[<prev] [next>] [<thread-prev] [thread-next>] [day] [month] [year] [list]
Message-ID: <YlkPvnBYzJo9aeZ2@kroah.com>
Date: Fri, 15 Apr 2022 08:25:02 +0200
From: Greg Kroah-Hartman <gregkh@...uxfoundation.org>
To: Sai Prakash Ranjan <quic_saipraka@...cinc.com>
Cc: Jiri Slaby <jirislaby@...nel.org>,
Mark Rutland <mark.rutland@....com>,
linux-arm-kernel@...ts.infradead.org, linux-kernel@...r.kernel.org,
linux-arm-msm@...r.kernel.org,
Shanker Donthineni <shankerd@...eaurora.org>,
Adam Wallis <awallis@...eaurora.org>,
Timur Tabi <timur@...eaurora.org>,
Elliot Berman <eberman@...eaurora.org>
Subject: Re: [PATCHv6] tty: hvc: dcc: Bind driver to CPU core0 for reads and
writes
On Thu, Mar 10, 2022 at 08:56:36AM +0530, Sai Prakash Ranjan wrote:
> From: Shanker Donthineni <shankerd@...eaurora.org>
>
> Some debuggers, such as Trace32 from Lauterbach GmbH, do not handle
> reads/writes from/to DCC on secondary cores. Each core has its
> own DCC device registers, so when a core reads or writes from/to DCC,
> it only accesses its own DCC device. Since kernel code can run on
> any core, every time the kernel wants to write to the console, it
> might write to a different DCC.
>
> In SMP mode, Trace32 creates multiple windows, and each window shows
> the DCC output only from that core's DCC. The result is that console
> output is either lost or scattered across windows.
>
> Selecting this option will enable code that serializes all console
> input and output to core 0. The DCC driver will create input and
> output FIFOs that all cores will use. Reads and writes from/to DCC
> are handled by a workqueue that runs only core 0.
>
> Signed-off-by: Shanker Donthineni <shankerd@...eaurora.org>
> Acked-by: Adam Wallis <awallis@...eaurora.org>
> Signed-off-by: Timur Tabi <timur@...eaurora.org>
> Signed-off-by: Elliot Berman <eberman@...eaurora.org>
> Signed-off-by: Sai Prakash Ranjan <quic_saipraka@...cinc.com>
> ---
>
> Changes in v6:
> * Disable CPU hotplug when CONFIG_HVC_DCC_SERIALIZE_SMP=y.
>
> Changes in v5:
> * Use get_cpu() and put_cpu() for CPU id check in preemptible context.
> * Revert back to build time Kconfig.
> * Remove unnecessary hotplug locks, they result in sleeping in atomic context bugs.

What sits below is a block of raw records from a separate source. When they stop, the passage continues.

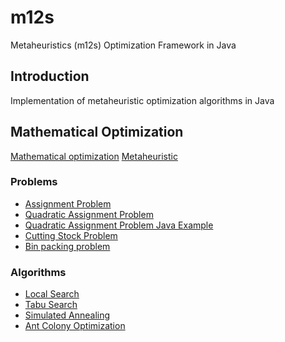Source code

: # m12s

Metaheuristics (m12s) Optimization Framework in Java

## Introduction

Implementation of metaheuristic optimization algorithms in Java

## Mathematical Optimization

[Mathematical optimization](https://en.wikipedia.org/wiki/Mathematical_optimization)
[Metaheuristic](https://en.wikipedia.org/wiki/Metaheuristic)

### Problems

- [Assignment Problem](https://en.wikipedia.org/wiki/Assignment_problem)
- [Quadratic Assignment Problem](https://en.wikipedia.org/wiki/Quadratic_assignment_problem)
- [Quadratic Assignment Problem Java Example](https://www.geeksforgeeks.org/quadratic-assignment-problem-qap/)
- [Cutting Stock Problem](https://en.wikipedia.org/wiki/Cutting_stock_problem)
- [Bin packing problem](https://en.wikipedia.org/wiki/Bin_packing_problem)

### Algorithms

- [Local Search](https://en.wikipedia.org/wiki/Local_search_(optimization))
- [Tabu Search](https://en.wikipedia.org/wiki/Tabu_search)
- [Simulated Annealing](https://en.wikipedia.org/wiki/Simulated_annealing)
- [Ant Colony Optimization](https://en.wikipedia.org/wiki/Ant_colony_optimization_algorithms)
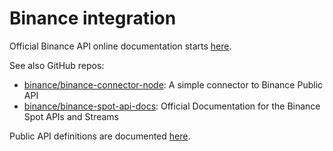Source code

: # Binance integration

Official Binance API online documentation starts [here](https://binance-docs.github.io/apidocs/spot/en/#introduction).

See also GitHub repos:

- [binance/binance-connector-node](https://github.com/binance/binance-connector-node): A simple connector to Binance Public API
- [binance/binance-spot-api-docs](https://github.com/binance/binance-spot-api-docs): Official Documentation for the Binance Spot APIs and Streams

Public API definitions are documented [here](https://binance-docs.github.io/apidocs/spot/en/#public-api-definitions).
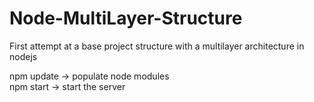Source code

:# Node-MultiLayer-Structure
First attempt at a base project structure with a multilayer architecture in nodejs

npm update -> populate node modules <br>
npm start -> start the server
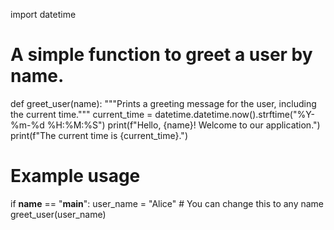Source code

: import datetime

# A simple function to greet a user by name.
def greet_user(name):
    """Prints a greeting message for the user, including the current time."""
    current_time = datetime.datetime.now().strftime("%Y-%m-%d %H:%M:%S")
    print(f"Hello, {name}! Welcome to our application.")
    print(f"The current time is {current_time}.")

# Example usage
if __name__ == "__main__":
    user_name = "Alice"  # You can change this to any name
    greet_user(user_name)
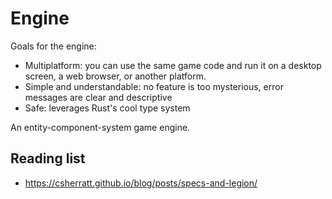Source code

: # Engine

Goals for the engine:
- Multiplatform: you can use the same game code and run it on a desktop screen, a web browser,
  or another platform.
- Simple and understandable: no feature is too mysterious, error messages are clear and descriptive
- Safe: leverages Rust's cool type system

An entity-component-system game engine.

## Reading list
- https://csherratt.github.io/blog/posts/specs-and-legion/

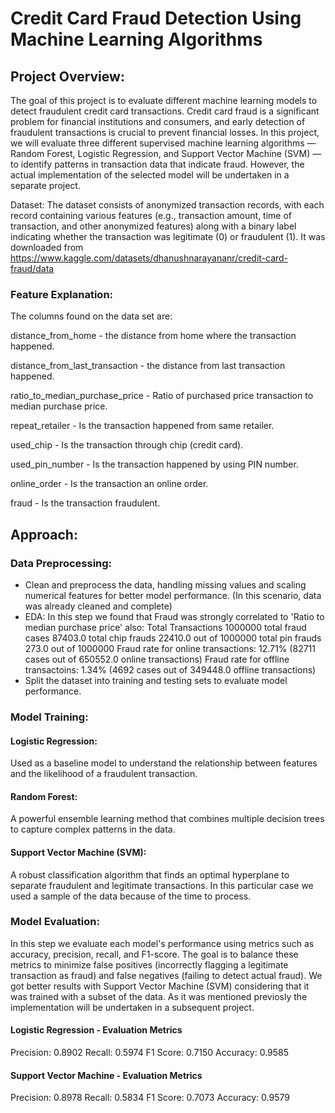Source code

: # Credit Card Fraud Detection Using Machine Learning Algorithms
## Project Overview: 
The goal of this project is to evaluate different machine learning models to detect fraudulent credit card transactions. Credit card fraud is a significant problem for financial institutions and consumers, and early detection of fraudulent transactions is crucial to prevent financial losses. In this project, we will evaluate three different supervised machine learning algorithms — Random Forest, Logistic Regression, and Support Vector Machine (SVM) — to identify patterns in transaction data that indicate fraud. However, the actual implementation of the selected model will be undertaken in a separate project.

Dataset: The dataset consists of anonymized transaction records, with each record containing various features (e.g., transaction amount, time of transaction, and other anonymized features) along with a binary label indicating whether the transaction was legitimate (0) or fraudulent (1). It was downloaded from https://www.kaggle.com/datasets/dhanushnarayananr/credit-card-fraud/data

### Feature Explanation:
The columns found on the data set are:

distance_from_home - the distance from home where the transaction happened.

distance_from_last_transaction - the distance from last transaction happened.

ratio_to_median_purchase_price - Ratio of purchased price transaction to median purchase price.

repeat_retailer - Is the transaction happened from same retailer.

used_chip - Is the transaction through chip (credit card).

used_pin_number - Is the transaction happened by using PIN number.

online_order - Is the transaction an online order.

fraud - Is the transaction fraudulent.

## Approach:

### Data Preprocessing:

- Clean and preprocess the data, handling missing values and scaling numerical features for better model performance. (In this scenario, data was already cleaned and complete)
- EDA: In this step we found that Fraud was strongly correlated to 'Ratio to median purchase price' also:
  Total Transactions 1000000
  total fraud cases 87403.0
  total chip frauds 22410.0 out of 1000000
  total pin frauds 273.0 out of 1000000
  Fraud rate for online transactions: 12.71% (82711 cases out of 650552.0 online  transactions)
  Fraud rate for offline transactoins: 1.34% (4692 cases out of 349448.0 offline  transactions)
- Split the dataset into training and testing sets to evaluate model performance.
  
### Model Training:

#### Logistic Regression:
Used as a baseline model to understand the relationship between features and the likelihood of a fraudulent transaction.
#### Random Forest: 
A powerful ensemble learning method that combines multiple decision trees to capture complex patterns in the data.
#### Support Vector Machine (SVM): 
A robust classification algorithm that finds an optimal hyperplane to separate fraudulent and legitimate transactions. In this particular case we used a sample of the data because of the time to process.


### Model Evaluation:
In this step we evaluate each model's performance using metrics such as accuracy, precision, recall, and F1-score. The goal is to balance these metrics to minimize false positives (incorrectly flagging a legitimate transaction as fraud) and false negatives (failing to detect actual fraud). We got better results with Support Vector Machine (SVM) considering that it was trained with a subset of the data. As it was mentioned previosly the implementation will be undertaken in a subsequent project.

#### Logistic Regression - Evaluation Metrics
Precision: 0.8902
Recall: 0.5974
F1 Score: 0.7150
Accuracy: 0.9585

#### Support Vector Machine - Evaluation Metrics
Precision: 0.8978
Recall: 0.5834
F1 Score: 0.7073
Accuracy: 0.9579
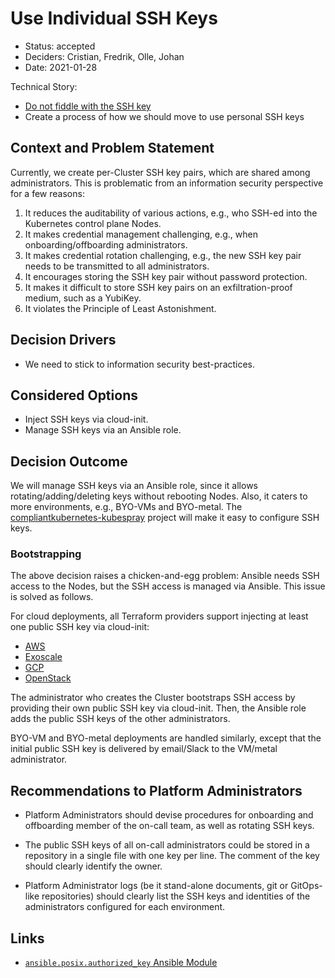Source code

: # Use Individual SSH Keys

- Status: accepted
- Deciders: Cristian, Fredrik, Olle, Johan
- Date: 2021-01-28

Technical Story:

- [Do not fiddle with the SSH key](https://github.com/elastisys/compliantkubernetes-kubespray/issues/21)
- Create a process of how we should move to use personal SSH keys

## Context and Problem Statement

Currently, we create per-Cluster SSH key pairs, which are shared among administrators. This is problematic from an information security perspective for a few reasons:

1. It reduces the auditability of various actions, e.g., who SSH-ed into the Kubernetes control plane Nodes.
1. It makes credential management challenging, e.g., when onboarding/offboarding administrators.
1. It makes credential rotation challenging, e.g., the new SSH key pair needs to be transmitted to all administrators.
1. It encourages storing the SSH key pair without password protection.
1. It makes it difficult to store SSH key pairs on an exfiltration-proof medium, such as a YubiKey.
1. It violates the Principle of Least Astonishment.

## Decision Drivers

- We need to stick to information security best-practices.

## Considered Options

- Inject SSH keys via cloud-init.
- Manage SSH keys via an Ansible role.

## Decision Outcome

We will manage SSH keys via an Ansible role, since it allows rotating/adding/deleting keys without rebooting Nodes. Also, it caters to more environments, e.g., BYO-VMs and BYO-metal. The [compliantkubernetes-kubespray](https://github.com/elastisys/compliantkubernetes-kubespray) project will make it easy to configure SSH keys.

### Bootstrapping

The above decision raises a chicken-and-egg problem: Ansible needs SSH access to the Nodes, but the SSH access is managed via Ansible. This issue is solved as follows.

For cloud deployments, all Terraform providers support injecting at least one public SSH key via cloud-init:

- [AWS](https://github.com/kubernetes-sigs/kubespray/blob/release-2.15/contrib/terraform/aws/variables.tf#L9)
- [Exoscale](https://github.com/kubernetes-sigs/kubespray/blob/master/contrib/terraform/exoscale/variables.tf#L24)
- [GCP](https://github.com/kubernetes-sigs/kubespray/blob/release-2.15/contrib/terraform/gcp/variables.tf#L57)
- [OpenStack](https://github.com/kubernetes-sigs/kubespray/blob/release-2.15/contrib/terraform/openstack/variables.tf#L81)

The administrator who creates the Cluster bootstraps SSH access by providing their own public SSH key via cloud-init. Then, the Ansible role adds the public SSH keys of the other administrators.

BYO-VM and BYO-metal deployments are handled similarly, except that the initial public SSH key is delivered by email/Slack to the VM/metal administrator.

## Recommendations to Platform Administrators

- Platform Administrators should devise procedures for onboarding and offboarding member of the on-call team, as well as rotating SSH keys.

- The public SSH keys of all on-call administrators could be stored in a repository in a single file with one key per line.
  The comment of the key should clearly identify the owner.

- Platform Administrator logs (be it stand-alone documents, git or GitOps-like repositories) should clearly list the SSH keys and identities of the administrators configured for each environment.

## Links

- [`ansible.posix.authorized_key` Ansible Module](https://docs.ansible.com/ansible/latest/collections/ansible/posix/authorized_key_module.html)
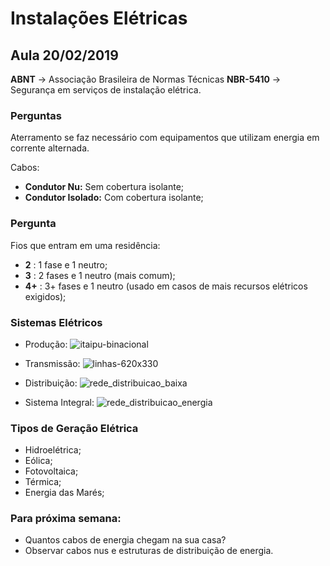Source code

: # Instalações Elétricas
## Aula 20/02/2019

**ABNT** → Associação Brasileira de Normas Técnicas
**NBR-5410** → Segurança em serviços de instalação elétrica.

### Perguntas
Aterramento se faz necessário com equipamentos que utilizam energia em corrente alternada.

Cabos:

* **Condutor Nu:** Sem cobertura isolante;
* **Condutor Isolado:** Com cobertura isolante;

### Pergunta
Fios que entram em uma residência:
* **2** : 1 fase e 1 neutro;
* **3** : 2 fases e 1 neutro (mais comum);
* **4+** : 3+ fases e 1 neutro (usado em casos de mais recursos elétricos exigidos);

### Sistemas Elétricos

* Produção:
![itaipu-binacional](https://user-images.githubusercontent.com/9437498/53415768-d0b41180-39b0-11e9-9013-31bb110f87bb.jpg)

* Transmissão:
![linhas-620x330](https://user-images.githubusercontent.com/9437498/53415245-7f575280-39af-11e9-8a00-586cb020d62b.jpg)

* Distribuição:
![rede_distribuicao_baixa](https://user-images.githubusercontent.com/9437498/53415829-f214fd80-39b0-11e9-93e7-ee54982d5cfc.jpg)

* Sistema Integral: 
![rede_distribuicao_energia](https://user-images.githubusercontent.com/9437498/53415745-c09c3200-39b0-11e9-93b4-4cbf93e12387.jpg)

### Tipos de Geração Elétrica

* Hidroelétrica;
* Eólica;
* Fotovoltaica;
* Térmica;
* Energia das Marés;

### Para próxima semana:
* Quantos cabos de energia chegam na sua casa?
* Observar cabos nus e estruturas de distribuição de energia.
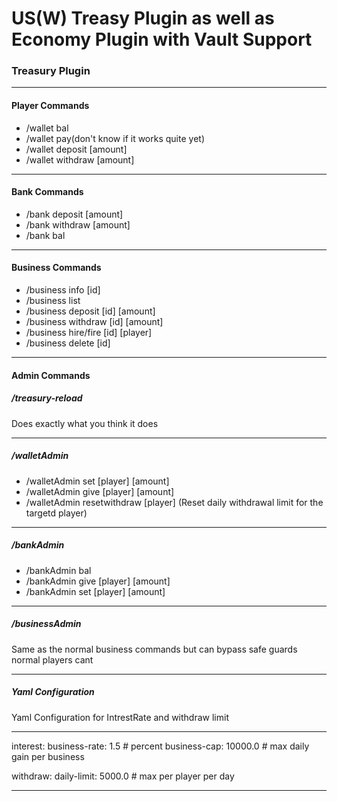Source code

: # US(W) Treasy Plugin as well as Economy Plugin with Vault Support

### Treasury Plugin
------------
#### Player Commands
- /wallet bal
- /wallet pay(don't know if it works quite yet)
- /wallet deposit [amount]
- /wallet withdraw [amount]
------------
#### Bank Commands
- /bank deposit [amount]
- /bank withdraw [amount]
- /bank bal
------------
#### Business Commands
- /business info [id]
- /business list
- /business deposit [id] [amount]
- /business withdraw [id] [amount]
- /business hire/fire [id] [player]
- /business delete [id]
------------
#### Admin Commands

##### /treasury-reload
Does exactly what you think it does

------------

##### /walletAdmin
- /walletAdmin set [player] [amount]
- /walletAdmin give [player] [amount]
- /walletAdmin resetwithdraw [player] (Reset daily withdrawal limit for the targetd player)
------------
##### /bankAdmin
- /bankAdmin bal
- /bankAdmin give [player] [amount]
- /bankAdmin set [player] [amount]
------------
##### /businessAdmin
Same as the normal business commands but can bypass safe guards normal players cant

------------
##### Yaml Configuration
Yaml Configuration for IntrestRate and withdraw limit

------------

interest:
  business-rate: 1.5     # percent
  business-cap: 10000.0  # max daily gain per business

withdraw:
  daily-limit: 5000.0    # max per player per day

------------








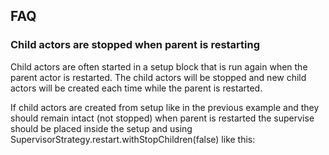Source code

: ## FAQ

### Child actors are stopped when parent is restarting

Child actors are often started in a setup block that is run again when the
parent actor is restarted. The child actors will be stopped and new child actors
will be created each time while the parent is restarted.

If child actors are created from setup like in the previous example and they
should remain intact (not stopped) when parent is restarted the supervise should
be placed inside the setup and using
SupervisorStrategy.restart.withStopChildren(false) like this:
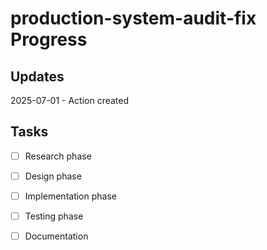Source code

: # production-system-audit-fix Progress

## Updates

2025-07-01 - Action created

## Tasks

- [ ] Research phase
- [ ] Design phase
- [ ] Implementation phase
- [ ] Testing phase
- [ ] Documentation

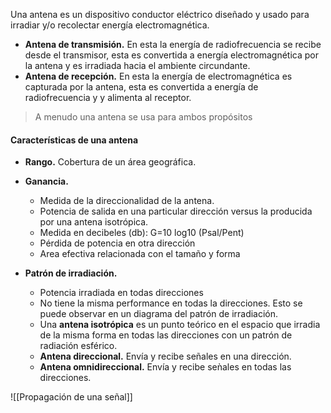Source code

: Una antena es un dispositivo conductor eléctrico diseñado y usado para irradiar y/o recolectar energía electromagnética.

* **Antena de transmisión.** En esta la energía de radiofrecuencia se recibe desde el transmisor, esta es convertida a energía electromagnética por la antena y es irradiada hacia el ambiente circundante. 
* **Antena de recepción.** En esta la energía de electromagnética es capturada por la antena, esta es convertida a energía de radiofrecuencia y y alimenta al receptor.

> A menudo una antena se usa para ambos propósitos

#### Características de una antena
* **Rango.** Cobertura de un área geográfica.

* **Ganancia.** 
	* Medida de la direccionalidad de la antena. 
	* Potencia de salida en una particular dirección versus la producida por una antena isotrópica.
	* Medida en decibeles (db): G=10 log10 (Psal/Pent)
	* Pérdida de potencia en otra dirección
	* Area efectiva relacionada con el tamaño y forma

* **Patrón de irradiación.** 
	* Potencia irradiada en todas direcciones
	* No tiene la misma performance en todas la direcciones. Esto se puede observar en un diagrama del patrón de irradiación.
	* Una **antena isotrópica** es un punto teórico en el espacio que irradia de la misma forma en todas las direcciones con un patrón de radiación esférico.
	* **Antena direccional.** Envía y recibe señales en una dirección.
	* **Antena omnidireccional.** Envía y recibe seǹales en todas las direcciones.

![[Propagación de una señal]]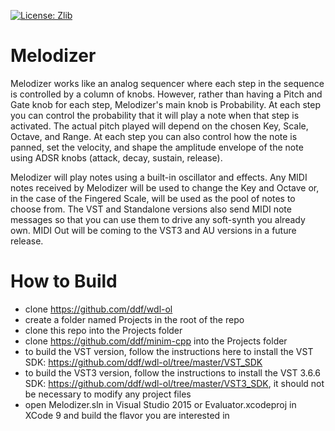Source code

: [![License: Zlib](https://img.shields.io/badge/License-Zlib-lightgrey.svg)](https://opensource.org/licenses/Zlib)

# Melodizer

Melodizer works like an analog sequencer where each step in the sequence is controlled by a column of knobs. However, rather than having a Pitch and Gate knob for each step, Melodizer's main knob is Probability. At each step you can control the probability that it will play a note when that step is activated. The actual pitch played will depend on the chosen Key, Scale, Octave, and Range. At each step you can also control how the note is panned, set the velocity, and shape the amplitude envelope of the note using ADSR knobs (attack, decay, sustain, release).

Melodizer will play notes using a built-in oscillator and effects. Any MIDI notes received by Melodizer will be used to change the Key and Octave or, in the case of the Fingered Scale, will be used as the pool of notes to choose from.  The VST and Standalone versions also send MIDI note messages so that you can use them to drive any soft-synth you already own. MIDI Out will be coming to the VST3 and AU versions in a future release.

# How to Build

- clone https://github.com/ddf/wdl-ol
- create a folder named Projects in the root of the repo
- clone this repo into the Projects folder
- clone https://github.com/ddf/minim-cpp into the Projects folder
- to build the VST version, follow the instructions here to install the VST SDK: https://github.com/ddf/wdl-ol/tree/master/VST_SDK
- to build the VST3 version, follow the instructions to install the VST 3.6.6 SDK: https://github.com/ddf/wdl-ol/tree/master/VST3_SDK, it should not be necessary to modify any project files
- open Melodizer.sln in Visual Studio 2015 or Evaluator.xcodeproj in XCode 9 and build the flavor you are interested in
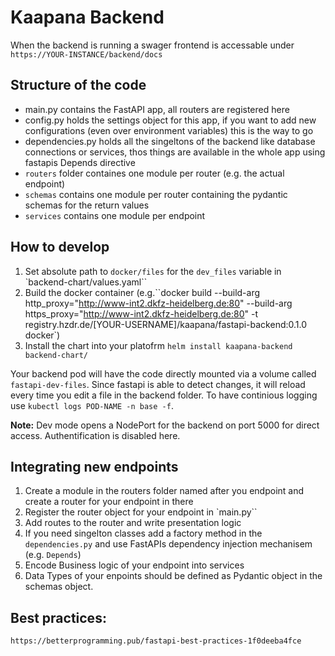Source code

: Kaapana Backend
===============

When the backend is running a swager frontend is accessable under `https://YOUR-INSTANCE/backend/docs`

## Structure of the code

- main.py contains the FastAPI app, all routers are registered here
- config.py holds the settings object for this app, if you want to add new configurations (even over environment variables) this is the way to go
- dependencies.py holds all the singeltons of the backend like database connections or services, thos things are available in the whole app using fastapis Depends directive
- `routers` folder containes one module per router (e.g. the actual endpoint)
- `schemas` contains one module per router containing the pydantic schemas for the return values
- `services` contains one module per endpoint

## How to develop

1. Set absolute path to `docker/files` for the `dev_files` variable in  `backend-chart/values.yaml``
2. Build the docker container (e.g.``docker build --build-arg http_proxy="http://www-int2.dkfz-heidelberg.de:80" --build-arg https_proxy="http://www-int2.dkfz-heidelberg.de:80" -t registry.hzdr.de/[YOUR-USERNAME]/kaapana/fastapi-backend:0.1.0 docker`)
3. Install the chart into your platofrm `helm install kaapana-backend backend-chart/`

Your backend pod will have the code directly mounted via a volume called `fastapi-dev-files`. Since fastapi is able to detect changes, it will reload every time you edit a file in the backend folder. To have continious logging use `kubectl logs POD-NAME -n base -f`.

**Note:** Dev mode opens a NodePort for the backend on port 5000 for direct access. Authentification is disabled here.


## Integrating new endpoints

1. Create a module in the routers folder named after you endpoint and create a router for your endpoint in there
2. Register the router object for your endpoint in `main.py``
3. Add routes to the router and write presentation logic
4. If you need singelton classes add a factory method in the `dependencies.py` and use FastAPIs dependency injection mechanisem (e.g. `Depends`)
5. Encode Business logic of your endpoint into services
6. Data Types of your enpoints should be defined as Pydantic object in the schemas object.

## Best practices:
`https://betterprogramming.pub/fastapi-best-practices-1f0deeba4fce`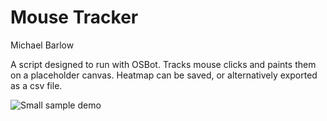 # Mouse Tracker
Michael Barlow

A script designed to run with OSBot. Tracks mouse clicks and paints them on a placeholder canvas. Heatmap can be saved, or alternatively exported as a csv file.

![Small sample demo](https://i.imgur.com/5qXf1Gb.png)
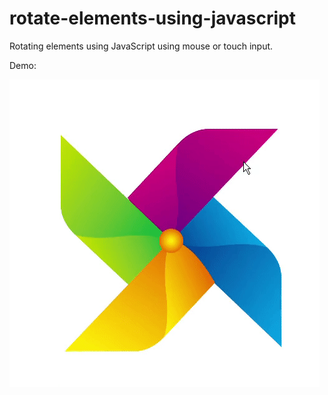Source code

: # rotate-elements-using-javascript
Rotating elements using JavaScript using mouse or touch input.

Demo:

<img src="images/webisora-demo-js-rotate.gif" alt="" /> 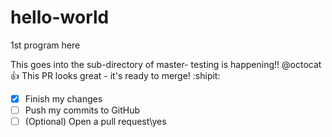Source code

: # hello-world
1st program here

This goes into the sub-directory of master- testing is happening!!
@octocat :+1: This PR looks great - it's ready to merge! :shipit:

- [x] Finish my changes
- [ ] Push my commits to GitHub
- [ ] \(Optional) Open a pull request\yes
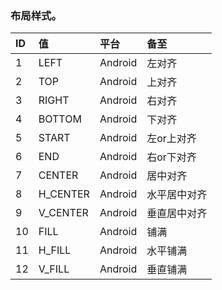 ###  布局样式。


| ID  | 值  |  平台 | 备至  |
| :------------ | :------------ | :------------ | :------------ |
|  1 | LEFT   |  Android | 左对齐  |
| 2  |  TOP  |  Android |  上对齐 |
| 3  | RIGHT   |  Android | 右对齐  |
| 4  | BOTTOM   |  Android | 下对齐  |
|  5 |  START  | Android   | 左or上对齐  |
|  6 | END   |  Android  |右or下对齐|
|  7 | CENTER   |  Android | 居中对齐  |
|  8 |  H_CENTER  | Android  | 水平居中对齐  |
| 9  |   V_CENTER |  Android | 垂直居中对齐  |
|  10 |  FILL   | Android   | 铺满  |
|  11 | H_FILL    |  Android  |水平铺满|
|  12 | V_FILL    |  Android  |垂直铺满|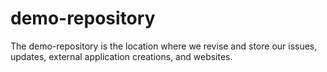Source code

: # demo-repository
The demo-repository is the location where we revise and store our issues, updates, external application creations, and websites.
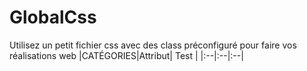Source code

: # GlobalCss
Utilisez un petit fichier css avec des class préconfiguré  pour faire vos réalisations web
|CATÉGORIES|Attribut| Test |
|:--|:--|:--|
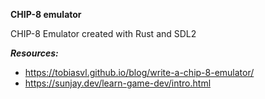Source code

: **CHIP-8 emulator**

CHIP-8 Emulator created with Rust and SDL2

***Resources:***
- https://tobiasvl.github.io/blog/write-a-chip-8-emulator/
- https://sunjay.dev/learn-game-dev/intro.html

> * Add a comment for the spinlock.
>
> Changes in v4:
> * Use module parameter for runtime choice of enabling this feature.
> * Use hotplug locks to avoid race between cpu online check and work schedule.
> * Remove ifdefs and move to common ops.
> * Remove unnecessary check for this configuration.
> * Use macros for buf size instead of magic numbers.
> * v3 - https://lore.kernel.org/lkml/20211213141013.21464-1-quic_saipraka@quicinc.com/
>
> Changes in v3:
> * Handle case where core0 is not online.
>
> Changes in v2:
> * Checkpatch warning fixes.
> * Use of IS_ENABLED macros instead of ifdefs.
>
> ---
> drivers/tty/hvc/Kconfig | 20 +++++
> drivers/tty/hvc/hvc_dcc.c | 175 +++++++++++++++++++++++++++++++++++++-
> 2 files changed, 192 insertions(+), 3 deletions(-)
>
> diff --git a/drivers/tty/hvc/Kconfig b/drivers/tty/hvc/Kconfig
> index 8d60e0ff67b4..62560cd0c04d 100644
> --- a/drivers/tty/hvc/Kconfig
> +++ b/drivers/tty/hvc/Kconfig
> @@ -87,6 +87,26 @@ config HVC_DCC
> driver. This console is used through a JTAG only on ARM. If you don't have
> a JTAG then you probably don't want this option.
>
> +config HVC_DCC_SERIALIZE_SMP
> + bool "Use DCC only on CPU core 0"
> + depends on SMP && HVC_DCC
> + help
> + Some debuggers, such as Trace32 from Lauterbach GmbH, do not handle
> + reads/writes from/to DCC on more than one CPU core. Each core has its
> + own DCC device registers, so when a CPU core reads or writes from/to
> + DCC, it only accesses its own DCC device. Since kernel code can run on
> + any CPU core, every time the kernel wants to write to the console, it
> + might write to a different DCC.
> +
> + In SMP mode, Trace32 creates multiple windows, and each window shows
> + the DCC output only from that core's DCC. The result is that console
> + output is either lost or scattered across windows.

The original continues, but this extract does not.